## ASSIGNMENT
Below are the records; copy out every line that holds the word "microphone".

## GIVEN RECORDS
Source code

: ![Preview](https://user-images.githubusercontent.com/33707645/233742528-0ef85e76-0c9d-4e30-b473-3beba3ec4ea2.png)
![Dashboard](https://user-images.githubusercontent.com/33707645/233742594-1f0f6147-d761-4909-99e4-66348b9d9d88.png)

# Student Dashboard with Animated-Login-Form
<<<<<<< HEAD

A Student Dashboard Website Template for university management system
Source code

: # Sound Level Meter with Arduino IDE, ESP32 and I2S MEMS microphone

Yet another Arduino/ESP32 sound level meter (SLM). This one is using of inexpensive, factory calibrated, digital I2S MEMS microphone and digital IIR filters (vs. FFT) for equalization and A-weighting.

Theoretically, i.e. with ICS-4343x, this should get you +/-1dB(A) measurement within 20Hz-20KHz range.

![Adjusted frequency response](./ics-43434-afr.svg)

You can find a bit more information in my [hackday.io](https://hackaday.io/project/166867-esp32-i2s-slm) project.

## RESPONSE FOR THIS EXERCISE
: # Sound Level Meter with Arduino IDE, ESP32 and I2S MEMS microphone
Yet another Arduino/ESP32 sound level meter (SLM). This one is using of inexpensive, factory calibrated, digital I2S MEMS microphone and digital IIR filters (vs. FFT) for equalization and A-weighting.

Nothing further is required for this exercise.